Tuesday, 16 December 2008
The DNA Windows
These stained-glass windows, which I photographed yesterday afternoon as I was leaving work, are the remnant of a sculpture which was once installed in the Library, but which was removed in the most recent round of refurbishment. The installation itself was entitled "DNA And..." and aroused rather mixed feelings (but then what public sculpture doesn't?) We used to have an A4 handout, so that staff didn't have to try continually to answer the question "What the Hell is that supposed to be?"

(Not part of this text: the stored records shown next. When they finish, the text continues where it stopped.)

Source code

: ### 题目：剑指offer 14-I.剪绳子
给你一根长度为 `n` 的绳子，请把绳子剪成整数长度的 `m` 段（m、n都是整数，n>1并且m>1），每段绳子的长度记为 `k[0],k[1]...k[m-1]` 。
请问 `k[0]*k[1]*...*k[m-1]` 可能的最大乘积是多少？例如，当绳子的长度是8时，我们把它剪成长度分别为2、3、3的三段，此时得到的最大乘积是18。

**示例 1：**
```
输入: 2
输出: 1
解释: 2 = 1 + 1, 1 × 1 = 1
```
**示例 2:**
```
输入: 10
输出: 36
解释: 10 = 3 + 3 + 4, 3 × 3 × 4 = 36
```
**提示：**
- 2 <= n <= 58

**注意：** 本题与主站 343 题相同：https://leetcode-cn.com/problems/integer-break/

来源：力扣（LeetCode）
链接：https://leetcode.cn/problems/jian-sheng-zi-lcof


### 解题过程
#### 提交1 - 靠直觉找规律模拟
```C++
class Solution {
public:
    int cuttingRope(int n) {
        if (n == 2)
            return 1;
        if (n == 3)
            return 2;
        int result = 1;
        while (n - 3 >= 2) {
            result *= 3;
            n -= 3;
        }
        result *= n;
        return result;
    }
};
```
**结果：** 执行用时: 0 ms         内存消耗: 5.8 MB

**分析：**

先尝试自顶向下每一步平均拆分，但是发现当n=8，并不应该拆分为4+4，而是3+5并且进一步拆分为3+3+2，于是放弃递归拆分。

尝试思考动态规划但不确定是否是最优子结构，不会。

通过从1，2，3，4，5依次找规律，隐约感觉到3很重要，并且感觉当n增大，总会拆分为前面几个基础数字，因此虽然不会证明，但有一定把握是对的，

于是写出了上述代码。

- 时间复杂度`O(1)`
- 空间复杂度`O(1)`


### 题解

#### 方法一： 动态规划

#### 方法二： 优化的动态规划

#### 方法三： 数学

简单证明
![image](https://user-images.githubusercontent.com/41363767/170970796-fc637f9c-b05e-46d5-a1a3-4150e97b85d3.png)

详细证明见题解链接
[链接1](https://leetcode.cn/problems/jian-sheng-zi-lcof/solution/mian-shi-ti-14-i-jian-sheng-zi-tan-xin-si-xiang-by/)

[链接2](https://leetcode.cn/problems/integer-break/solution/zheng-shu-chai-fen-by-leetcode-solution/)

Its centre-piece was a large wooden pterosaur hanging above the main issue desk -- copied and massively enlarged from one of those wood assembly kits made up of cross-sectional slices, but with a large propeller at its rear end. I think most people who gave it any thought found its facetious humour rather facile to be addressing seriously any real issues around evolution and genetics, and inappropriate to its setting (its main gesture towards the Library were some dummy books entitled The Beano and Hard Sums). Few were dismayed when it came down. The joke had worn very thin, and there wasn't much else to take from it.
However, the windows (by the glass artist and architect Ray Bradley) remain, and have acquired a restraint and a Tom Phillips-ish elegance now that they're not associated with (or obscured by) their original raison d'ĂȘtre. They depict a nucleotide sequence of the DNA code of a growth hormone (it says here). They're also rather beautiful.